Phenylketonuria (PKU) is a genetic disease that causes abnormally high amounts of phenylalanine and its end products to accumulate in the blood, causing damage to the nervous system. A controlled trial demonstrated that regular use of BCAAs by adolescents and young adults with PKU, improved performance on some tests of mental functioning.29 This outcome makes sense because BCAAs may compete with phenylalanine, reducing its toxic effects.

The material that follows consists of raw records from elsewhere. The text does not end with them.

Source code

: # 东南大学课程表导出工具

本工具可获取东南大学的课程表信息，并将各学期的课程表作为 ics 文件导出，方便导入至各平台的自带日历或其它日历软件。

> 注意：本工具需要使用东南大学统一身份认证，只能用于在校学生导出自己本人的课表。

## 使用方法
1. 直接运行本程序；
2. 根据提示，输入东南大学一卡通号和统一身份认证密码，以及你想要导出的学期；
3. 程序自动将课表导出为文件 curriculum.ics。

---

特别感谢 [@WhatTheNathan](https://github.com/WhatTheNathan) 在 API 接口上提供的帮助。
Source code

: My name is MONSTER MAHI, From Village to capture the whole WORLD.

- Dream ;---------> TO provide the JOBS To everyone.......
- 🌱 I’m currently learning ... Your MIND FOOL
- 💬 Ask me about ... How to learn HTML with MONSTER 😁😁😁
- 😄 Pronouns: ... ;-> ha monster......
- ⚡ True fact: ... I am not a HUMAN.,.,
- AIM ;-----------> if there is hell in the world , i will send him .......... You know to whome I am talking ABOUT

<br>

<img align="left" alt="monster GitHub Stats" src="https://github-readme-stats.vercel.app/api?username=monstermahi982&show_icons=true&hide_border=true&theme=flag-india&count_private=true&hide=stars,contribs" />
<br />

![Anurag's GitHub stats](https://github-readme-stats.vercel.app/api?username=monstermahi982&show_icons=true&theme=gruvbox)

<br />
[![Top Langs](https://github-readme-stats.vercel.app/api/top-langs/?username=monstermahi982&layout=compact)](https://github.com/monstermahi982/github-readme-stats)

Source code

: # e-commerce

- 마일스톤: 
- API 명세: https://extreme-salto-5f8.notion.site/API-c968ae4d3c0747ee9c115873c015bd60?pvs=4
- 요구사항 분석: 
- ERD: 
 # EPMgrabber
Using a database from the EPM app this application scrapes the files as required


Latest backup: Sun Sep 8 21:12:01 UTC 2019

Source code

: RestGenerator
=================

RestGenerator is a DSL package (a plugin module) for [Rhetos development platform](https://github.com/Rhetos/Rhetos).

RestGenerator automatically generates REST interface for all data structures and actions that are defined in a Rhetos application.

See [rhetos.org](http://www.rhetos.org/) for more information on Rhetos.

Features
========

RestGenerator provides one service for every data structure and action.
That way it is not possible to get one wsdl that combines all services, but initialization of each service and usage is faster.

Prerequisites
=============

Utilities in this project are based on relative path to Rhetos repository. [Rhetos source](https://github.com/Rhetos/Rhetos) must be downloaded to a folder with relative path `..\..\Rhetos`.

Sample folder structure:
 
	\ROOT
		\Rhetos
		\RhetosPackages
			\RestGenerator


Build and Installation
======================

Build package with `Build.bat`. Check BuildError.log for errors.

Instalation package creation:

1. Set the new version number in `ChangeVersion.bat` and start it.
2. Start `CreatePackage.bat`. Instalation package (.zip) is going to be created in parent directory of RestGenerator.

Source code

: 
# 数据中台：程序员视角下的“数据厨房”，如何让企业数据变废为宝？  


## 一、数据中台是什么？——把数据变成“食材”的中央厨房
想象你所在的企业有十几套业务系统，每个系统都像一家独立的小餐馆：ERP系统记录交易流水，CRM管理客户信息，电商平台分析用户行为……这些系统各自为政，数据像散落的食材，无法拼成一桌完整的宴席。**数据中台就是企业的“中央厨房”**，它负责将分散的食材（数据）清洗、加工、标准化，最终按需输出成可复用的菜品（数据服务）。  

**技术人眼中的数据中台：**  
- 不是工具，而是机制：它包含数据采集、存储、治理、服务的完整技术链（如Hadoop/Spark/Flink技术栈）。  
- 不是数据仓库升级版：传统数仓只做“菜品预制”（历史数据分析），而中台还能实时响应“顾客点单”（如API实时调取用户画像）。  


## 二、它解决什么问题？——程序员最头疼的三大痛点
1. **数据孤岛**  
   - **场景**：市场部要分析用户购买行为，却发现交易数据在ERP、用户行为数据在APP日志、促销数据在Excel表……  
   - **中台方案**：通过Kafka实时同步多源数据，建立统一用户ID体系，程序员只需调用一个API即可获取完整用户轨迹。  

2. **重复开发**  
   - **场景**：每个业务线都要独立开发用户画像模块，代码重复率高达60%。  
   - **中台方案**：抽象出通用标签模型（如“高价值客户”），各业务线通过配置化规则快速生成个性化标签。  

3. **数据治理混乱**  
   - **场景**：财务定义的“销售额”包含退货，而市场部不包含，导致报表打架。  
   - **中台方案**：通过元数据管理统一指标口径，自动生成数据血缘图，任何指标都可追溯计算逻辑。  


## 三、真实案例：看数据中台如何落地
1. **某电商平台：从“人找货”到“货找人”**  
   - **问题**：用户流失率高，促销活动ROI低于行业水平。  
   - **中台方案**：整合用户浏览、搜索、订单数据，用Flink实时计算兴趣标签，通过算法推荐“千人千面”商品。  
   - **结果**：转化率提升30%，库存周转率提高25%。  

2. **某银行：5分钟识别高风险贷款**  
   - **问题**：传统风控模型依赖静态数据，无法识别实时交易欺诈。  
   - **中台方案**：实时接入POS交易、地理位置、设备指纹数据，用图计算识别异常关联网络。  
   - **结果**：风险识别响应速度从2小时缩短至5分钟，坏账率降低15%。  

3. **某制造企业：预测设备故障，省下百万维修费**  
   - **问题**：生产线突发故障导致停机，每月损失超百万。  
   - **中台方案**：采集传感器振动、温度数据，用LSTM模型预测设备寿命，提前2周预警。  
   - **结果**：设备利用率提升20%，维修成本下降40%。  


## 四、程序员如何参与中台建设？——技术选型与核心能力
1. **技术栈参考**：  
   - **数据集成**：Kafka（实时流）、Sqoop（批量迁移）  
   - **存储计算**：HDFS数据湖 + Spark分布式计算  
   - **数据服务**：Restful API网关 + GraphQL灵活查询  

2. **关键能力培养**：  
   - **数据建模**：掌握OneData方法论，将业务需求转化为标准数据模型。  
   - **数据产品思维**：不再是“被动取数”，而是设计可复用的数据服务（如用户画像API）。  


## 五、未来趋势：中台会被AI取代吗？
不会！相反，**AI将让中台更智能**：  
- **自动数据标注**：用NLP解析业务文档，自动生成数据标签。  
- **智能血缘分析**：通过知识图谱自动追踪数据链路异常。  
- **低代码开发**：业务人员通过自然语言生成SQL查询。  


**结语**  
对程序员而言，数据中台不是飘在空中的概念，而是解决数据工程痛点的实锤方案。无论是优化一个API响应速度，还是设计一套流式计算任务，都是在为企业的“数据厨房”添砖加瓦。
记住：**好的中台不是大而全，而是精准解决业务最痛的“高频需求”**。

In tardive dyskinesia, phenylalanine levels have also been reported to be elevated. As a result, one group of researchers gave tardive dyskinesia patients BCAAs (from 150 mg per 2.2 pounds body weight up to 209 mg per 2.2 pounds body weight) after breakfast and one hour before lunch and dinner for two weeks.30 The BCAA mixture included equal parts valine and isoleucine plus 33% more leucine than either of the other two amino acids. Of nine patients so treated, six had at least a 58% decrease in symptoms, and all people in the study had a decrease of at least 38% in symptoms.
Where are BCAA found?
Dairy products and red meat contain the greatest amounts of BCAAs, although they are present in all protein-containing foods. Whey protein and egg protein supplements are other sources of BCAAs. BCAA supplements
Who is likely to be deficient of BCAA?
Only a person deficient in protein would become deficient in BCAAs, because most foods that are sources of protein supply BCAAs. Few people in Western societies are protein deficient.
Side effects of BCAA?
Side effects have not been reported with the use of BCAAs. Until more research is conducted, people with ALS should avoid taking supplemental BCAAs. In one study, supplementation with a large amount of BCAAs (60 grams) caused alterations in the blood levels of tryptophan, phenylalanine, and tyrosine. The changes in the blood levels of these amino acids could, in theory, cause depression in susceptible individuals. Until more is known, individuals with a history of depression should consult a doctor before supplementing with BCAAs. People with kidney or liver disease should not consume high amounts of amino acids without consulting their doctor.